====== Source information
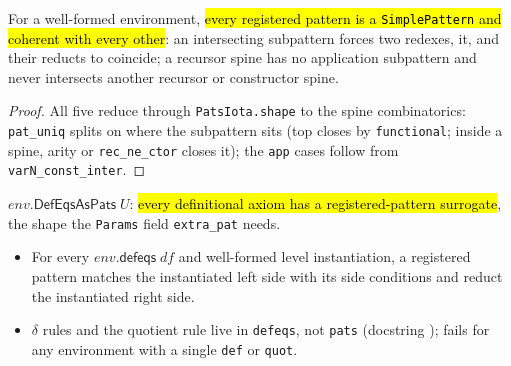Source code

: \begin{lemma}
\label{family:indparams-params-sides}
\leanok
{} 

 For a well-formed environment, \hl{every registered pattern is a
\texttt{SimplePattern} and coherent with every other}: an intersecting subpattern forces two
redexes, it, and their reducts to coincide; a recursor spine has no application subpattern
and never intersects another recursor or constructor spine.
\end{lemma}
\begin{proof}
\leanok
{} All five reduce through \texttt{PatsIota.shape} to the spine combinatorics:
\texttt{pat\_uniq} splits on where the subpattern sits (top closes by \texttt{functional};
inside a spine, arity or \texttt{rec\_ne\_ctor} closes it); the \texttt{app} cases follow
from \texttt{varN\_const\_inter}.
\end{proof}

\begin{definition}
\label{def:indparams-defeqs-as-pats}
\leanok
{} 

 $env.\mathsf{DefEqsAsPats}\;U$: \hl{every definitional axiom has a
registered-pattern surrogate}, the shape the \texttt{Params} field \texttt{extra\_pat}
needs.
\begin{itemize}
\item For every $env.\mathsf{defeqs}\;df$ and well-formed level instantiation, a registered
pattern matches the instantiated left side with its side conditions and reduct the
instantiated right side.
\item {} $\delta$ rules and the quotient rule live in \texttt{defeqs}, not
\texttt{pats} (docstring ); fails
for any environment with a single \texttt{def} or \texttt{quot}.
\end{itemize}
\end{definition}

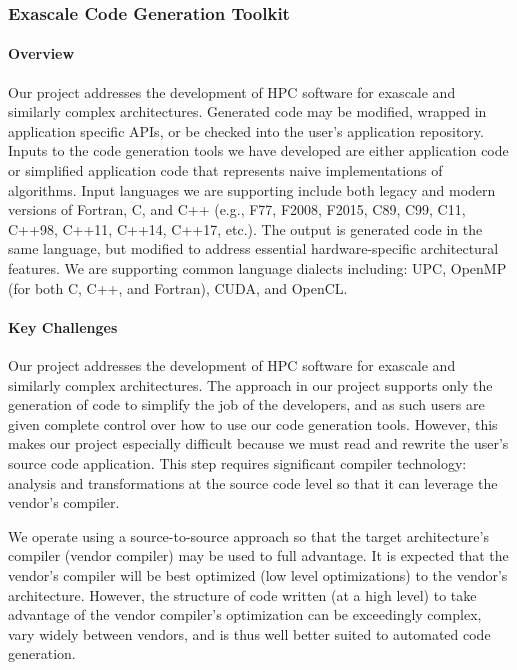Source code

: 
\subsubsection{Exascale Code Generation Toolkit} 


\paragraph{Overview} 

Our project addresses the development of HPC software for exascale and similarly complex architectures. 
Generated code 
may be modified, wrapped in application specific APIs, or be checked into the user’s application 
repository. Inputs to the code generation tools we have developed are either application 
code or simplified application code that represents naive implementations of algorithms. Input languages 
we are supporting include both legacy and modern versions of Fortran, C, and C++ 
(e.g., F77, F2008, F2015, C89, C99, C11, C++98, C++11, C++14, C++17, etc.). The output is generated 
code in the same language, but modified to address essential hardware-specific architectural features. 
We are supporting common language dialects including: UPC, OpenMP 
(for both C, C++, and Fortran), CUDA, and OpenCL.

\paragraph{Key  Challenges}

   Our project addresses the development of HPC software for exascale and
similarly complex architectures.
The approach in our project supports only the generation of code to simplify 
the job of the developers, and as such 
users are given complete control over how to use our code generation tools.
However, this makes our project especially difficult because we must read and rewrite 
the user's source code application.  This step requires significant compiler technology: 
analysis and transformations at the source code level so that it can leverage the vendor's compiler.

We operate using a source-to-source approach so that the target architecture's compiler 
(vendor compiler) may be used to full advantage. It is expected that the vendor's compiler 
will be best optimized (low level optimizations) to the vendor's architecture. However, 
the structure of code written (at a high level) to take advantage of the vendor compiler's 
optimization can be exceedingly complex, vary widely between vendors, and is thus well 
better suited to automated code generation.

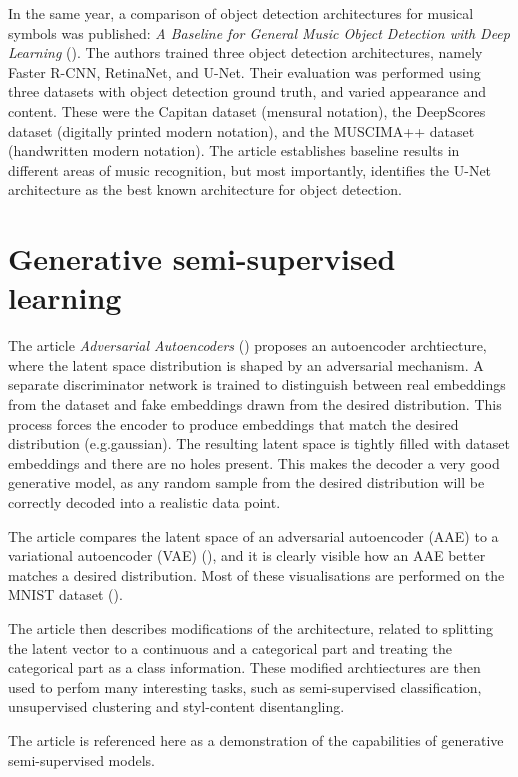 In the same year, a comparison of object detection architectures for musical symbols was published: \emph{A Baseline for General Music Object Detection with Deep Learning} (\cite{PachaBaseline}). The authors trained three object detection architectures, namely Faster R-CNN, RetinaNet, and U-Net. Their evaluation was performed using three datasets with object detection ground truth, and varied appearance and content. These were the Capitan dataset (mensural notation), the DeepScores dataset (digitally printed modern notation), and the MUSCIMA++ dataset (handwritten modern notation). The article establishes baseline results in different areas of music recognition, but most importantly, identifies the U-Net architecture as the best known architecture for object detection.


\section{Generative semi-supervised learning}

The article \emph{Adversarial Autoencoders} (\cite{AdversarialAutoencoders}) proposes an autoencoder archtiecture, where the latent space distribution is shaped by an adversarial mechanism. A separate discriminator network is trained to distinguish between real embeddings from the dataset and fake embeddings drawn from the desired distribution. This process forces the encoder to produce embeddings that match the desired distribution (e.g.\@ gaussian). The resulting latent space is tightly filled with dataset embeddings and there are no holes present. This makes the decoder a very good generative model, as any random sample from the desired distribution will be correctly decoded into a realistic data point.

The article compares the latent space of an adversarial autoencoder (AAE) to a variational autoencoder (VAE) (\cite{VariationalAutoencoder}), and it is clearly visible how an AAE better matches a desired distribution. Most of these visualisations are performed on the MNIST dataset (\cite{Mnist}).

The article then describes modifications of the architecture, related to splitting the latent vector to a continuous and a categorical part and treating the categorical part as a class information. These modified archtiectures are then used to perfom many interesting tasks, such as semi-supervised classification, unsupervised clustering and styl-content disentangling.

The article is referenced here as a demonstration of the capabilities of generative semi-supervised models.

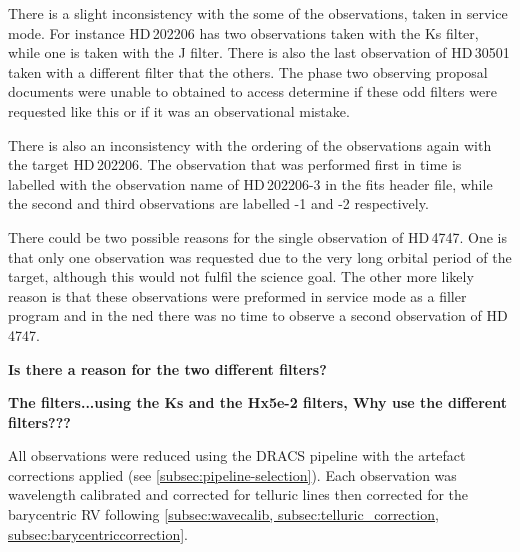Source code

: There is a slight inconsistency with the some of the observations, taken in service mode.
For instance {HD\,202206} has two observations taken with the {Ks} filter, while one is taken with the {J} filter.
There is also the last observation of {HD\,30501} taken with a different filter that  the others.
The phase two observing proposal documents were unable to obtained to access determine if these odd filters were requested like this or if it was an observational mistake.

There is also an inconsistency with the ordering of the observations again with the target {HD\,202206}.
The observation that was performed first in time is labelled with the observation name of {HD\,202206-3} in the fits header file, while the second and third observations are labelled -1 and -2 respectively.

There could be two possible reasons for the single observation of {HD\,4747}.
One is that only one observation was requested due to the very long orbital period of the target, although this would not fulfil the science goal. 
The other more likely reason is that these observations were preformed in service mode as a filler program and in the ned there was no time to observe a second observation of {HD\,4747}.

\textbf{Is there a reason for the two different filters?}



\textbf{The filters...using the {Ks} and the {Hx5e-2} filters, Why use the different filters???}

All observations were reduced using the {DRACS} pipeline with the artefact corrections applied (see \cref{subsec:pipeline-selection}).
Each observation was wavelength calibrated and corrected for telluric lines then corrected for the barycentric RV following  \cref{subsec:wavecalib, subsec:telluric_correction, subsec:barycentriccorrection}.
============
■ **Instructions to follow**
Please state how many lines in the preceding material contain the word "complex", with no other output.

■ **Completed exercise**
3